* _Problem description_: In the records below, find each line with the word "Implement" and copy it.

* _Listed records_:
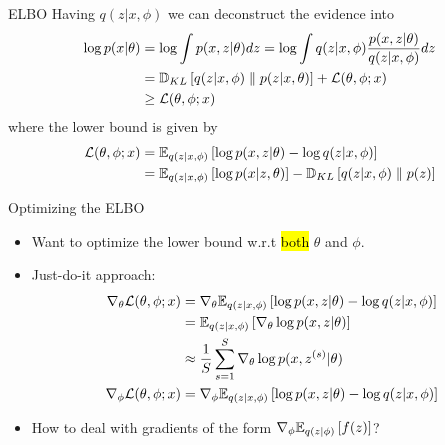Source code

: \documentclass[unicode,11pt]{beamer}
\begin{document}
\begin{frame}{ELBO}
  Having $q(z|x, \phi)$ we can deconstruct the evidence into
  \begin{align*}
    \log p(x|\theta)
    &= \log \int p(x, z|\theta) dz
     = \log \int q(z|x, \phi) \frac{p(x, z|\theta)}{q(z|x, \phi)} dz \\
    &= \mathbb{D}_{KL}\left[ q(z|x, \phi) \parallel p(z|x, \theta) \right] + \mathcal{L}(\theta, \phi; x) \\
    &\ge \mathcal{L}(\theta, \phi; x)
  \end{align*}
  where the lower bound is given by
  \begin{align*}
    \mathcal{L}(\theta, \phi; x)
    &= \E{q(z|x, \phi)}{\log p(x, z|\theta) - \log q(z|x, \phi)} \\
    &= \E{q(z|x, \phi)}{\log p(x|z, \theta)}
     - \KL{q(z|x, \phi)}{p(z)}
  \end{align*}

\end{frame}


\begin{frame}{Optimizing the ELBO}
  \begin{itemize}
  \item Want to optimize the lower bound w.r.t \hl{both} $\theta$ and $\phi$.
  \item Just-do-it approach:
    \begin{align*}
      \grad_\theta \mathcal{L}(\theta, \phi; x)
      &= \grad_\theta \E{q(z|x, \phi)}{\log p(x, z|\theta) - \log q(z|x, \phi)} \\
      &= \E{q(z|x, \phi)}{\grad_\theta \log p(x, z|\theta)} \\
      &\approx \frac{1}{S} \sum\limits_{s = 1}^S
           \grad_\theta \log p(x, z^{(s)}|\theta) \\
      \grad_\phi \mathcal{L}(\theta, \phi; x)
      &= \grad_\phi \E{q(z|x, \phi)}{\log p(x, z|\theta) - \log q(z|x, \phi)}
    \end{align*}
  \item How to deal with gradients of the form $\grad_\phi \E{q(z|\phi)}{f(z)}$?
  \end{itemize}
\end{frame}
\end{document}
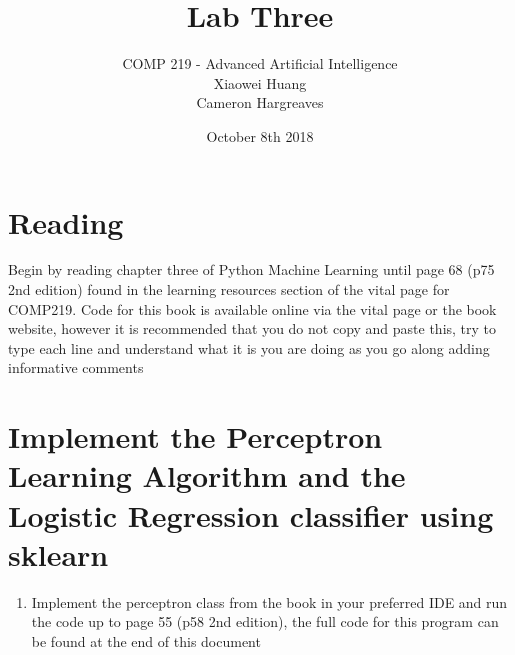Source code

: \documentclass[12pt]{article}
\begin{document}


\date{October 8th 2018}
 
 
\title{Lab Three}%
\author{COMP 219 - Advanced Artificial Intelligence \\
		Xiaowei Huang \\ 
		Cameron Hargreaves\\}
 
\maketitle

\section{Reading}
Begin by reading chapter three of Python Machine Learning until page 68 (p75 2nd edition) found in the learning resources section of the vital page for COMP219. Code for this book is available online via the vital page or the book website, however it is recommended that you do not copy and paste this, try to type each line and understand what it is you are doing as you go along adding informative comments

\section{Implement the Perceptron Learning Algorithm and the Logistic Regression classifier using sklearn}
\begin{enumerate}
\item Implement the perceptron class from the book in your preferred IDE and run the code up to page 55 (p58 2nd edition), the full code for this program can be found at the end of this document 
\end{enumerate}
\end{document}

* _Written response_:
\section{Implement the Perceptron Learning Algorithm and the Logistic Regression classifier using sklearn}
\item Implement the perceptron class from the book in your preferred IDE and run the code up to page 55 (p58 2nd edition), the full code for this program can be found at the end of this document 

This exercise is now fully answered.